Record extracts Block Start

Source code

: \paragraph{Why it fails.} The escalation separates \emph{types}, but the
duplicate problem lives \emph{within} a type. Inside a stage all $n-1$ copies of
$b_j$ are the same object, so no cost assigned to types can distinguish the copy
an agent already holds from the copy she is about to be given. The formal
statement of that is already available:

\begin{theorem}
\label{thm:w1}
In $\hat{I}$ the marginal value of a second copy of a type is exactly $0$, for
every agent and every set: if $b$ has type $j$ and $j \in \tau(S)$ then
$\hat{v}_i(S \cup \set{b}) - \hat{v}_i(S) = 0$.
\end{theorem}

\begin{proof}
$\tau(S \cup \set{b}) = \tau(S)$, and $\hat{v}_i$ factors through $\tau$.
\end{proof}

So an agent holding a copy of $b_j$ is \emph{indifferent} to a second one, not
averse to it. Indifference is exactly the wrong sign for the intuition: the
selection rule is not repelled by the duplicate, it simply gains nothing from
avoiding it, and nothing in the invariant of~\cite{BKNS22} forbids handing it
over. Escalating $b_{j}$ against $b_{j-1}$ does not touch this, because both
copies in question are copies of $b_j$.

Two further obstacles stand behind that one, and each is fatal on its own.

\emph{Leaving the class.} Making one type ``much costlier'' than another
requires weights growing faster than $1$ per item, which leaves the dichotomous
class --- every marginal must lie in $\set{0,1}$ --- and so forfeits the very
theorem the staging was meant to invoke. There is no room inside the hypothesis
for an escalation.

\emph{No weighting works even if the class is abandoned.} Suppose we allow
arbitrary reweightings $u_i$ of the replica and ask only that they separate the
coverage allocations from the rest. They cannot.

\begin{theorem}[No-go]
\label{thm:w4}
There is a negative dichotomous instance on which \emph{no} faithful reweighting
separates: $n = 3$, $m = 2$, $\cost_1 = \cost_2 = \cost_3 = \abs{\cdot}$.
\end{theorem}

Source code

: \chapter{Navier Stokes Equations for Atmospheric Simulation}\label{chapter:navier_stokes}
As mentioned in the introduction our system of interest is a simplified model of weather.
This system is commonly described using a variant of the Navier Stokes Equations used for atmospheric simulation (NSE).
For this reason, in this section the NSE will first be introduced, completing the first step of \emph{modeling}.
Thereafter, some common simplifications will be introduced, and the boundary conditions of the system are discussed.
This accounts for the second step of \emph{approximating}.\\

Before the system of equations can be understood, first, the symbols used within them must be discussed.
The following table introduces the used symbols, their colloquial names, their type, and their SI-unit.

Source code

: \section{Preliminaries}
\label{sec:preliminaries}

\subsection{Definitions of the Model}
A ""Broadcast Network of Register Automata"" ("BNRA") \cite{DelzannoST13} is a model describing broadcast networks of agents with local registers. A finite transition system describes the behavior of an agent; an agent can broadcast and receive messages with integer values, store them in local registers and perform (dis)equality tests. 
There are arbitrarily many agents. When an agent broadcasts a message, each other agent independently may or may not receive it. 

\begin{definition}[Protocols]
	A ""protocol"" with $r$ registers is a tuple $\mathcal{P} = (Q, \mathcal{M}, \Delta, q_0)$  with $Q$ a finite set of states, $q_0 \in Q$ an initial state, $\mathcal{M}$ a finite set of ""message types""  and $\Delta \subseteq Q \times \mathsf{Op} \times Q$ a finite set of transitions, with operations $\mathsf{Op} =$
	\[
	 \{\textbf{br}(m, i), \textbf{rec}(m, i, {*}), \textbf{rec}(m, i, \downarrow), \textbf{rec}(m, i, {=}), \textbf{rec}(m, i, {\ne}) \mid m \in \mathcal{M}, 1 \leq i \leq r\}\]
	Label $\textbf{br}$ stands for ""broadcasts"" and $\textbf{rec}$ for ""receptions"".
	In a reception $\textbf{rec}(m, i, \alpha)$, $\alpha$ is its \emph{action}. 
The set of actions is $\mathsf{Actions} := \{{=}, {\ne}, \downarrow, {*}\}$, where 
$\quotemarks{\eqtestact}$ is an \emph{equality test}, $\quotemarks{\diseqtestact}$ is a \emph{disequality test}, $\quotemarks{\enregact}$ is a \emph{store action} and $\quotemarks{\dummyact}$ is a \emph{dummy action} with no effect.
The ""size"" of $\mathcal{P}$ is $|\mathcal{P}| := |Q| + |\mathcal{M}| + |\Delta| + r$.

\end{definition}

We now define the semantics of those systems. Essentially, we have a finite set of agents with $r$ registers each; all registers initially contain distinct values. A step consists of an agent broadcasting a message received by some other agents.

Record extracts Block End

Problem statement: Write out, exactly and with nothing else, the lines of the listing above from its first line through the line with "As mentioned in".

Your response:
Source code

: \paragraph{Why it fails.} The escalation separates \emph{types}, but the
duplicate problem lives \emph{within} a type. Inside a stage all $n-1$ copies of
$b_j$ are the same object, so no cost assigned to types can distinguish the copy
an agent already holds from the copy she is about to be given. The formal
statement of that is already available:

\begin{theorem}
\label{thm:w1}
In $\hat{I}$ the marginal value of a second copy of a type is exactly $0$, for
every agent and every set: if $b$ has type $j$ and $j \in \tau(S)$ then
$\hat{v}_i(S \cup \set{b}) - \hat{v}_i(S) = 0$.
\end{theorem}

\begin{proof}
$\tau(S \cup \set{b}) = \tau(S)$, and $\hat{v}_i$ factors through $\tau$.
\end{proof}

So an agent holding a copy of $b_j$ is \emph{indifferent} to a second one, not
averse to it. Indifference is exactly the wrong sign for the intuition: the
selection rule is not repelled by the duplicate, it simply gains nothing from
avoiding it, and nothing in the invariant of~\cite{BKNS22} forbids handing it
over. Escalating $b_{j}$ against $b_{j-1}$ does not touch this, because both
copies in question are copies of $b_j$.

Two further obstacles stand behind that one, and each is fatal on its own.

\emph{Leaving the class.} Making one type ``much costlier'' than another
requires weights growing faster than $1$ per item, which leaves the dichotomous
class --- every marginal must lie in $\set{0,1}$ --- and so forfeits the very
theorem the staging was meant to invoke. There is no room inside the hypothesis
for an escalation.

\emph{No weighting works even if the class is abandoned.} Suppose we allow
arbitrary reweightings $u_i$ of the replica and ask only that they separate the
coverage allocations from the rest. They cannot.

\begin{theorem}[No-go]
\label{thm:w4}
There is a negative dichotomous instance on which \emph{no} faithful reweighting
separates: $n = 3$, $m = 2$, $\cost_1 = \cost_2 = \cost_3 = \abs{\cdot}$.
\end{theorem}

Source code

: \chapter{Navier Stokes Equations for Atmospheric Simulation}\label{chapter:navier_stokes}
As mentioned in the introduction our system of interest is a simplified model of weather.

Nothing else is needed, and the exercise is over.